Valeria Stourm and Xi (Alan) Zhang have won the 2016 Don Lehmann Award

Valeria Stourm and Xi (Alan) Zhang win the 2016 Don Lehmann Award.

The Don Lehmann award is given for the best dissertation based paper published in the past two years in Journal of Marketing or Journal of Marketing Research. A committee comprised of past award winners, current and past JM/JMR editors selected the winner. There were several high quality nominations this year. The committee selected 2 winners Valeria Stourm and Xi Zhang as winners of the Don Lehmann Award in 2016.

The dissertation based paper of Valeria Stourm co-authored with her dissertation chairs, Eric Bradlow and Peter Fader, titled, “Stockpiling Points in Linear Loyalty Programs,” was published in the Journal of Marketing Research in 2015. This paper is based on an interesting but previously undocumented empirical observation that people earn points in linear loyalty programs but chose not to redeem them as frequently as possible. According to the nomination of this paper, “…it is rare to see a paper that examines a novel real-world phenomenon (with significant dollars at stake), lays out competing economic and psychological theories to explain it, uses state-of-the art Bayesian computation to sort out these , and offers meaningful managerial implications that can have a substantial impact on practice. In other words, these are exactly the kinds of contributions that the Don Lehmann Award seeks to acknowledge.”

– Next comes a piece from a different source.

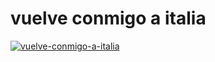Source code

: # vuelve conmigo a italia

[![vuelve-conmigo-a-italia](https://decider.com/wp-content/uploads/2022/11/white-lotus-noto.jpg?w=618)](https://www.youtube.com/watch?v=NvabaeUQxkI)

The dissertation based paper of Xi (Alan) Zhang coauthored with his dissertation chair, V Kumar, and another faculty, Anita Luo, titled, “Modeling Customer Opt-In and Opt-Out in a Permission-Based Marketing Context” was published in the Journal of Marketing Research in 2014. This study shows6. the monetary value of staying opted in to a marketing program for each time period. According to the nominator of this paper, "This paper makes numerous contributions to marketing research. First, it introduces to marketing a multivariate copula model using a pair-copula construction method to jointly model three decisions: opt-in time (from a customer’s first purchase to opt in), opt-out time (from customer opt-in to opt-out) and average transaction amount. Second, it demonstrates the significant improvement in predicting the opt-out time in comparison with several benchmark models through the use of multivariate dependences. Third, it shows the usefulness of applying the variables of marketing intensity and customer characteristics to explain customer opt-in and opt-out decisions. Finally, the study simulates the possibility to extend customer opt-out time and increase customer spending level by strategically allocating resources.”